=== Task brief ===
Collect each line of the records containing the string "기말고사".

[Source records]
----------
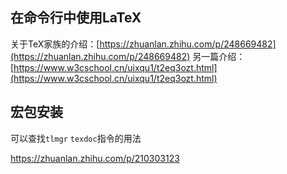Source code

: ## 在命令行中使用LaTeX

关于TeX家族的介绍：[https://zhuanlan.zhihu.com/p/248669482](https://zhuanlan.zhihu.com/p/248669482)
另一篇介绍：[https://www.w3cschool.cn/uixqu1/t2eq3ozt.html](https://www.w3cschool.cn/uixqu1/t2eq3ozt.html)

## 宏包安装

可以查找`tlmgr` `texdoc`指令的用法

https://zhuanlan.zhihu.com/p/210303123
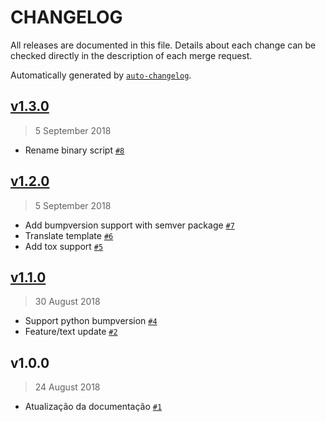 CHANGELOG
=========

All releases are documented in this file.
Details about each change can be checked directly in the description of each merge request.

Automatically generated by [`auto-changelog`](https://github.com/CookPete/auto-changelog).

## [v1.3.0](https://gitlab.rbs.com.br/rbsdev/awesome-release/compare/v1.2.0...v1.3.0)

> 5 September 2018

- Rename binary script [`#8`](https://gitlab.rbs.com.br/rbsdev/awesome-release/merge_requests/8)

## [v1.2.0](https://gitlab.rbs.com.br/rbsdev/awesome-release/compare/v1.1.0...v1.2.0)

> 5 September 2018

- Add bumpversion support with semver package [`#7`](https://gitlab.rbs.com.br/rbsdev/awesome-release/merge_requests/7)
- Translate template [`#6`](https://gitlab.rbs.com.br/rbsdev/awesome-release/merge_requests/6)
- Add tox support [`#5`](https://gitlab.rbs.com.br/rbsdev/awesome-release/merge_requests/5)

## [v1.1.0](https://gitlab.rbs.com.br/rbsdev/awesome-release/compare/v1.0.0...v1.1.0)

> 30 August 2018

- Support python bumpversion [`#4`](https://gitlab.rbs.com.br/rbsdev/awesome-release/merge_requests/4)
- Feature/text update [`#2`](https://gitlab.rbs.com.br/rbsdev/awesome-release/merge_requests/2)

## v1.0.0

> 24 August 2018

- Atualização da documentação [`#1`](https://gitlab.rbs.com.br/rbsdev/awesome-release/merge_requests/1)
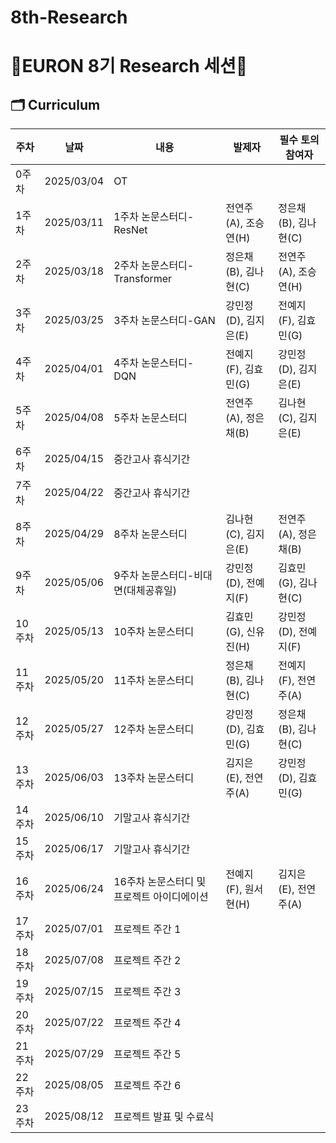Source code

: # 8th-Research
# 🐥EURON 8기 Research 세션🐥

## 🗂️ Curriculum
|주차|날짜|내용|발제자|필수 토의 참여자
|---|---|---|---|---|
|0주차|2025/03/04|OT||	
|1주차|2025/03/11|1주차 논문스터디-ResNet|전연주(A), 조승연(H)|정은채(B), 김나현(C)|
|2주차|2025/03/18|2주차 논문스터디-Transformer|정은채(B), 김나현(C)|전연주(A), 조승연(H)|
|3주차|2025/03/25|3주차 논문스터디-GAN|강민정(D), 김지은(E)|전예지(F), 김효민(G)|
|4주차|2025/04/01|4주차 논문스터디-DQN|전예지(F), 김효민(G)|강민정(D), 김지은(E)|
|5주차|2025/04/08|5주차 논문스터디|전연주(A), 정은채(B)|김나현(C), 김지은(E)|
|6주차|2025/04/15|중간고사 휴식기간|||
|7주차|2025/04/22|중간고사 휴식기간|||
|8주차|2025/04/29|8주차 논문스터디|김나현(C), 김지은(E)|전연주(A), 정은채(B)|
|9주차|2025/05/06|9주차 논문스터디-비대면(대체공휴일)|강민정(D), 전예지(F)|김효민(G), 김나현(C)|
|10주차|2025/05/13|10주차 논문스터디|김효민(G), 신유진(H)|강민정(D), 전예지(F)|
|11주차|2025/05/20|11주차 논문스터디|정은채(B), 김나현(C)|전예지(F), 전연주(A)|
|12주차|2025/05/27|12주차 논문스터디|강민정(D), 김효민(G)|정은채(B), 김나현(C)|
|13주차|2025/06/03|13주차 논문스터디|김지은(E), 전연주(A)|강민정(D), 김효민(G)|
|14주차|2025/06/10|기말고사 휴식기간|||
|15주차|2025/06/17|기말고사 휴식기간|||
|16주차|2025/06/24|16주차 논문스터디 및 프로젝트 아이디에이션|전예지(F), 원서현(H)|김지은(E), 전연주(A)|
|17주차|2025/07/01|프로젝트 주간 1	
|18주차|2025/07/08|프로젝트 주간 2	
|19주차|2025/07/15|프로젝트 주간 3	
|20주차|2025/07/22|프로젝트 주간 4	
|21주차|2025/07/29|프로젝트 주간 5	
|22주차|2025/08/05|프로젝트 주간 6
|23주차|2025/08/12|프로젝트 발표 및 수료식|||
----------
=== Solution to this task ===
|14주차|2025/06/10|기말고사 휴식기간|||
|15주차|2025/06/17|기말고사 휴식기간|||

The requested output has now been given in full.